• _Exercise directions_: Report how many lines in the data include "Veriler", with the number as the only reply.

[Items from a dataset]
Content starts

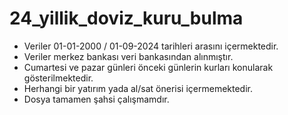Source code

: # 24_yillik_doviz_kuru_bulma
- Veriler 01-01-2000 / 01-09-2024 tarihleri arasını içermektedir. 
- Veriler merkez bankası veri bankasından alınmıştır.
- Cumartesi ve pazar günleri önceki günlerin kurları konularak gösterilmektedir.
- Herhangi bir yatırım yada al/sat önerisi içermemektedir.
- Dosya tamamen şahsi çalışmamdır.
  
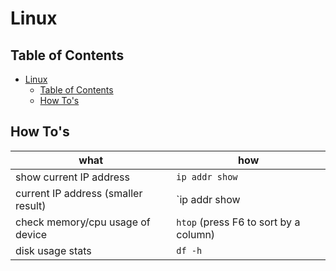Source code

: # Linux

## Table of Contents

- [Linux](#linux)
  - [Table of Contents](#table-of-contents)
  - [How To's](#how-tos)

## How To's

| what                                | how                                   |
| ----------------------------------- | ------------------------------------- |
| show current IP address             | `ip addr show`                        |
| current IP address (smaller result) | `ip addr show | grep inet`            |
| check memory/cpu usage of device    | `htop` (press F6 to sort by a column) |
| disk usage stats                    | `df -h`                               |
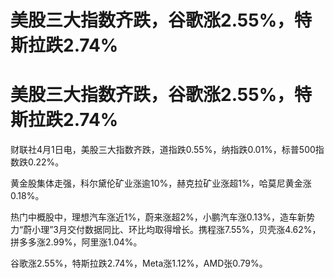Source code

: # 美股三大指数齐跌，谷歌涨2.55%，特斯拉跌2.74%

# 美股三大指数齐跌，谷歌涨2.55%，特斯拉跌2.74%

财联社4月1日电，美股三大指数齐跌，道指跌0.55%，纳指跌0.01%，标普500指数跌0.22%。

黄金股集体走强，科尔黛伦矿业涨逾10%，赫克拉矿业涨超1%，哈莫尼黄金涨0.18%。

热门中概股中，理想汽车涨近1%，蔚来涨超2%，小鹏汽车涨0.13%，造车新势力“蔚小理”3月交付数据同比、环比均取得增长。携程涨7.55%，贝壳涨4.62%，拼多多涨2.99%，阿里涨1.04%。

谷歌涨2.55%，特斯拉跌2.74%，Meta涨1.12%，AMD张0.79%。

Content ends

• _Problem solution_: 2